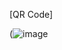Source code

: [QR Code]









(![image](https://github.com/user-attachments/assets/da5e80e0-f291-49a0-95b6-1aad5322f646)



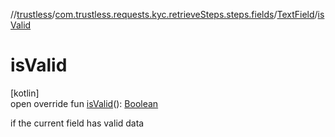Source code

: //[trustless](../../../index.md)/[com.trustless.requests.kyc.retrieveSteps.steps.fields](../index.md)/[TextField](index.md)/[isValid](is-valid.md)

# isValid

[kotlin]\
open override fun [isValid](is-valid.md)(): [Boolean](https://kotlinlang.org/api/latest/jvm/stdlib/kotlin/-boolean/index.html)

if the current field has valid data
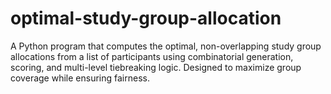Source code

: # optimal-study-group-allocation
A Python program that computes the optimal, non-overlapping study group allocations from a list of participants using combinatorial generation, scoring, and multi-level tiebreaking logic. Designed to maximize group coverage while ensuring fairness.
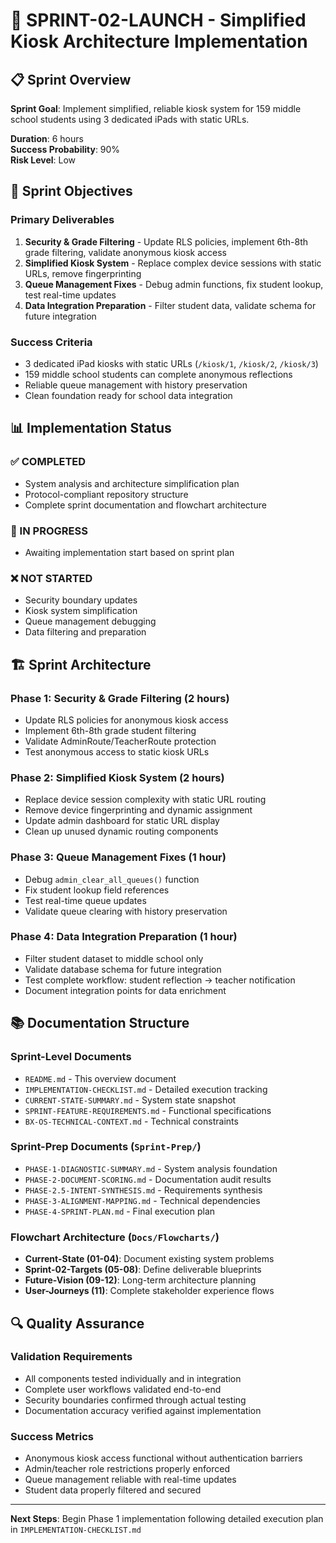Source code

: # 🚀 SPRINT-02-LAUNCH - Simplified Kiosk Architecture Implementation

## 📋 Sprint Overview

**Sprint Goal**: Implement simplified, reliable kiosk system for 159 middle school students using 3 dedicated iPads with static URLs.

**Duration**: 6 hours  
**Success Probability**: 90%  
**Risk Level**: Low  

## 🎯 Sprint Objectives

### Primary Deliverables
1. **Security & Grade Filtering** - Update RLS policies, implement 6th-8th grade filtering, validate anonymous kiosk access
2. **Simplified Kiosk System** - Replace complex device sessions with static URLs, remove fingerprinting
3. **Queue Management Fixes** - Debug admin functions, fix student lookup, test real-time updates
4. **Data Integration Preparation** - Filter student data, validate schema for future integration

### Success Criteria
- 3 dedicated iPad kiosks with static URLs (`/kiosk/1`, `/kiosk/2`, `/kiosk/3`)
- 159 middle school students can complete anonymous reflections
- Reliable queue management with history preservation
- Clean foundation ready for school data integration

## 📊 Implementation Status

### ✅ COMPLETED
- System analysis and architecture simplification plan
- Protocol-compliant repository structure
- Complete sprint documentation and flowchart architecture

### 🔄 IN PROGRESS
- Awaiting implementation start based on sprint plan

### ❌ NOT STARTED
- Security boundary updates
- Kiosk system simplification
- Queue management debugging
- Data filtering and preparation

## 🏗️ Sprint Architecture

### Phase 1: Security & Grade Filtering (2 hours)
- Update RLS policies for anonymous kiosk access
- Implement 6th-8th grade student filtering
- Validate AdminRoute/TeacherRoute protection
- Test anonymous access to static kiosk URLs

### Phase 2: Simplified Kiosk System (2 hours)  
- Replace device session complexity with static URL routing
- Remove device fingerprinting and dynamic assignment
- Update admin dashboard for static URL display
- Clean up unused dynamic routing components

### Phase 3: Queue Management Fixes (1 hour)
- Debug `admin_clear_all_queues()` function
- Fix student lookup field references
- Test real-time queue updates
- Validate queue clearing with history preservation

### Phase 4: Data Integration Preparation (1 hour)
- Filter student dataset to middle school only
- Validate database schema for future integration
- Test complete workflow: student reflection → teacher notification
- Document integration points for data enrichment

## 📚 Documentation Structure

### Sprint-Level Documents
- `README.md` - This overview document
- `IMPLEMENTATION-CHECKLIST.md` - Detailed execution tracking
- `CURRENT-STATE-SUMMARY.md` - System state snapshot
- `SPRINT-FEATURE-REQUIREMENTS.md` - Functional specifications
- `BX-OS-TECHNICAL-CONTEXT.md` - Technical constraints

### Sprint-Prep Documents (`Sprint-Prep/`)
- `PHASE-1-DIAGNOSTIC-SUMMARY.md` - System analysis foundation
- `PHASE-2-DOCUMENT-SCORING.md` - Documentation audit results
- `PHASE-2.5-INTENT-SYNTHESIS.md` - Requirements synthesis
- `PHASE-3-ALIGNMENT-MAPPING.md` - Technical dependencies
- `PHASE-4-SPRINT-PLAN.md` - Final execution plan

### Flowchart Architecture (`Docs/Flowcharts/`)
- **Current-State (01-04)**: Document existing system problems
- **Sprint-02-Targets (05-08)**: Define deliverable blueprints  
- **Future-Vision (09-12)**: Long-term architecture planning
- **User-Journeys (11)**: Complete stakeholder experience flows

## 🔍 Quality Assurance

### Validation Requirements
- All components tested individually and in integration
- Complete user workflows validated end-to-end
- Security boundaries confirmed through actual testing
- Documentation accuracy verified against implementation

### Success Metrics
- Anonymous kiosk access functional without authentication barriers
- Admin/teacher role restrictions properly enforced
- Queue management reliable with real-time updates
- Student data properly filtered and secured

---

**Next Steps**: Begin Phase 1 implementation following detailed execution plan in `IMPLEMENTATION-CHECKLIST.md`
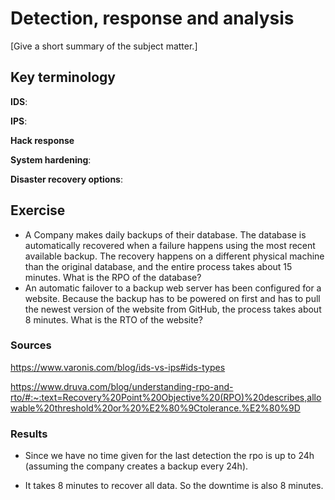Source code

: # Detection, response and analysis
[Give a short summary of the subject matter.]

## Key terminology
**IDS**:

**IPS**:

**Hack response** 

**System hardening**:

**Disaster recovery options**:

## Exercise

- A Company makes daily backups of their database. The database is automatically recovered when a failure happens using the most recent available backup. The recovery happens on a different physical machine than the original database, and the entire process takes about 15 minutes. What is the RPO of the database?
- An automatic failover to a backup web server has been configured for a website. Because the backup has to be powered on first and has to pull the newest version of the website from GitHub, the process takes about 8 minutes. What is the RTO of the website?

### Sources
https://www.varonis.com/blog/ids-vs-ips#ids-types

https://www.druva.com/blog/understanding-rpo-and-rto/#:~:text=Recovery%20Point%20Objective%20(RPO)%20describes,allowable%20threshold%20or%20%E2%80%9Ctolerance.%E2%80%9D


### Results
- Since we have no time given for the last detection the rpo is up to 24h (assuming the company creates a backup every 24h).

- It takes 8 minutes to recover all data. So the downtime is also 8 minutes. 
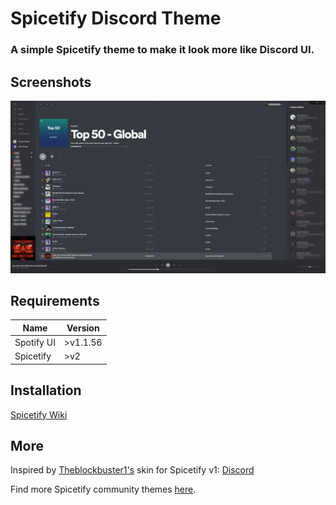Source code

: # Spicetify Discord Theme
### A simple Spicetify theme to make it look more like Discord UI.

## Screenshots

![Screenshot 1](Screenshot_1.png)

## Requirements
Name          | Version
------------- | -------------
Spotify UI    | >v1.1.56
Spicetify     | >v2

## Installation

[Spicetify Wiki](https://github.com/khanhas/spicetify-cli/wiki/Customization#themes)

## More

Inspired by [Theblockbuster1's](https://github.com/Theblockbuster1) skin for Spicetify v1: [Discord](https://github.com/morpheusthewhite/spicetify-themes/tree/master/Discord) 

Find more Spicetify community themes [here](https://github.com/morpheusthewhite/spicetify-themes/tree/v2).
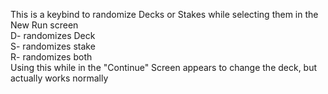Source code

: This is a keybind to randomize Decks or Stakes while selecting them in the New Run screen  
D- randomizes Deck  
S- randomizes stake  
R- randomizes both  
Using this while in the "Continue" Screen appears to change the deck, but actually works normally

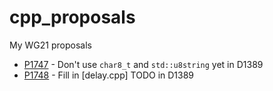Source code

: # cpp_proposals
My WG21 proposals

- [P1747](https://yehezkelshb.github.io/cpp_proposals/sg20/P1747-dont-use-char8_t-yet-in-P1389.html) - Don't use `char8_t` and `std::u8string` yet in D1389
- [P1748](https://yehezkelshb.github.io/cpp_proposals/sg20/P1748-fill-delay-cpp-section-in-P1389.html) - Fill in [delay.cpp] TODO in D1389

- **EXERCISE AIM**
Pictures in the records above are not copied; print everything else exactly.

- **SOLUTION TO THIS TASK**
Source code

: [QR Code]









(![image](https://github.com/user-attachments/assets/da5e80e0-f291-49a0-95b6-1aad5322f646)



Source code

: //[trustless](../../../index.md)/[com.trustless.requests.kyc.retrieveSteps.steps.fields](../index.md)/[TextField](index.md)/[isValid](is-valid.md)

# isValid

[kotlin]\
open override fun [isValid](is-valid.md)(): [Boolean](https://kotlinlang.org/api/latest/jvm/stdlib/kotlin/-boolean/index.html)

if the current field has valid data
Source code

: # optimal-study-group-allocation
A Python program that computes the optimal, non-overlapping study group allocations from a list of participants using combinatorial generation, scoring, and multi-level tiebreaking logic. Designed to maximize group coverage while ensuring fairness.
Source code

: # 🚀 SPRINT-02-LAUNCH - Simplified Kiosk Architecture Implementation

## 📋 Sprint Overview

**Sprint Goal**: Implement simplified, reliable kiosk system for 159 middle school students using 3 dedicated iPads with static URLs.

**Duration**: 6 hours  
**Success Probability**: 90%  
**Risk Level**: Low  

## 🎯 Sprint Objectives

### Primary Deliverables
1. **Security & Grade Filtering** - Update RLS policies, implement 6th-8th grade filtering, validate anonymous kiosk access
2. **Simplified Kiosk System** - Replace complex device sessions with static URLs, remove fingerprinting
3. **Queue Management Fixes** - Debug admin functions, fix student lookup, test real-time updates
4. **Data Integration Preparation** - Filter student data, validate schema for future integration

### Success Criteria
- 3 dedicated iPad kiosks with static URLs (`/kiosk/1`, `/kiosk/2`, `/kiosk/3`)
- 159 middle school students can complete anonymous reflections
- Reliable queue management with history preservation
- Clean foundation ready for school data integration

## 📊 Implementation Status

### ✅ COMPLETED
- System analysis and architecture simplification plan
- Protocol-compliant repository structure
- Complete sprint documentation and flowchart architecture

### 🔄 IN PROGRESS
- Awaiting implementation start based on sprint plan

### ❌ NOT STARTED
- Security boundary updates
- Kiosk system simplification
- Queue management debugging
- Data filtering and preparation

## 🏗️ Sprint Architecture

### Phase 1: Security & Grade Filtering (2 hours)
- Update RLS policies for anonymous kiosk access
- Implement 6th-8th grade student filtering
- Validate AdminRoute/TeacherRoute protection
- Test anonymous access to static kiosk URLs

### Phase 2: Simplified Kiosk System (2 hours)  
- Replace device session complexity with static URL routing
- Remove device fingerprinting and dynamic assignment
- Update admin dashboard for static URL display
- Clean up unused dynamic routing components

### Phase 3: Queue Management Fixes (1 hour)
- Debug `admin_clear_all_queues()` function
- Fix student lookup field references
- Test real-time queue updates
- Validate queue clearing with history preservation

### Phase 4: Data Integration Preparation (1 hour)
- Filter student dataset to middle school only
- Validate database schema for future integration
- Test complete workflow: student reflection → teacher notification
- Document integration points for data enrichment

## 📚 Documentation Structure

### Sprint-Level Documents
- `README.md` - This overview document
- `IMPLEMENTATION-CHECKLIST.md` - Detailed execution tracking
- `CURRENT-STATE-SUMMARY.md` - System state snapshot
- `SPRINT-FEATURE-REQUIREMENTS.md` - Functional specifications
- `BX-OS-TECHNICAL-CONTEXT.md` - Technical constraints

### Sprint-Prep Documents (`Sprint-Prep/`)
- `PHASE-1-DIAGNOSTIC-SUMMARY.md` - System analysis foundation
- `PHASE-2-DOCUMENT-SCORING.md` - Documentation audit results
- `PHASE-2.5-INTENT-SYNTHESIS.md` - Requirements synthesis
- `PHASE-3-ALIGNMENT-MAPPING.md` - Technical dependencies
- `PHASE-4-SPRINT-PLAN.md` - Final execution plan

### Flowchart Architecture (`Docs/Flowcharts/`)
- **Current-State (01-04)**: Document existing system problems
- **Sprint-02-Targets (05-08)**: Define deliverable blueprints  
- **Future-Vision (09-12)**: Long-term architecture planning
- **User-Journeys (11)**: Complete stakeholder experience flows

## 🔍 Quality Assurance

### Validation Requirements
- All components tested individually and in integration
- Complete user workflows validated end-to-end
- Security boundaries confirmed through actual testing
- Documentation accuracy verified against implementation

### Success Metrics
- Anonymous kiosk access functional without authentication barriers
- Admin/teacher role restrictions properly enforced
- Queue management reliable with real-time updates
- Student data properly filtered and secured

---

**Next Steps**: Begin Phase 1 implementation following detailed execution plan in `IMPLEMENTATION-CHECKLIST.md`
Source code

: # Detection, response and analysis
[Give a short summary of the subject matter.]

## Key terminology
**IDS**:

**IPS**:

**Hack response** 

**System hardening**:

**Disaster recovery options**:

## Exercise

- A Company makes daily backups of their database. The database is automatically recovered when a failure happens using the most recent available backup. The recovery happens on a different physical machine than the original database, and the entire process takes about 15 minutes. What is the RPO of the database?
- An automatic failover to a backup web server has been configured for a website. Because the backup has to be powered on first and has to pull the newest version of the website from GitHub, the process takes about 8 minutes. What is the RTO of the website?

### Sources
https://www.varonis.com/blog/ids-vs-ips#ids-types

https://www.druva.com/blog/understanding-rpo-and-rto/#:~:text=Recovery%20Point%20Objective%20(RPO)%20describes,allowable%20threshold%20or%20%E2%80%9Ctolerance.%E2%80%9D


### Results
- Since we have no time given for the last detection the rpo is up to 24h (assuming the company creates a backup every 24h).

- It takes 8 minutes to recover all data. So the downtime is also 8 minutes. 
Source code

: # Spicetify Discord Theme
### A simple Spicetify theme to make it look more like Discord UI.

## Screenshots

![Screenshot 1](Screenshot_1.png)

## Requirements
Name          | Version
------------- | -------------
Spotify UI    | >v1.1.56
Spicetify     | >v2

## Installation

[Spicetify Wiki](https://github.com/khanhas/spicetify-cli/wiki/Customization#themes)

## More

Inspired by [Theblockbuster1's](https://github.com/Theblockbuster1) skin for Spicetify v1: [Discord](https://github.com/morpheusthewhite/spicetify-themes/tree/master/Discord) 

Find more Spicetify community themes [here](https://github.com/morpheusthewhite/spicetify-themes/tree/v2).
Source code

: This is a keybind to randomize Decks or Stakes while selecting them in the New Run screen  
D- randomizes Deck  
S- randomizes stake  
R- randomizes both  
Using this while in the "Continue" Screen appears to change the deck, but actually works normally

Source code

: # cpp_proposals
My WG21 proposals

- [P1747](https://yehezkelshb.github.io/cpp_proposals/sg20/P1747-dont-use-char8_t-yet-in-P1389.html) - Don't use `char8_t` and `std::u8string` yet in D1389
- [P1748](https://yehezkelshb.github.io/cpp_proposals/sg20/P1748-fill-delay-cpp-section-in-P1389.html) - Fill in [delay.cpp] TODO in D1389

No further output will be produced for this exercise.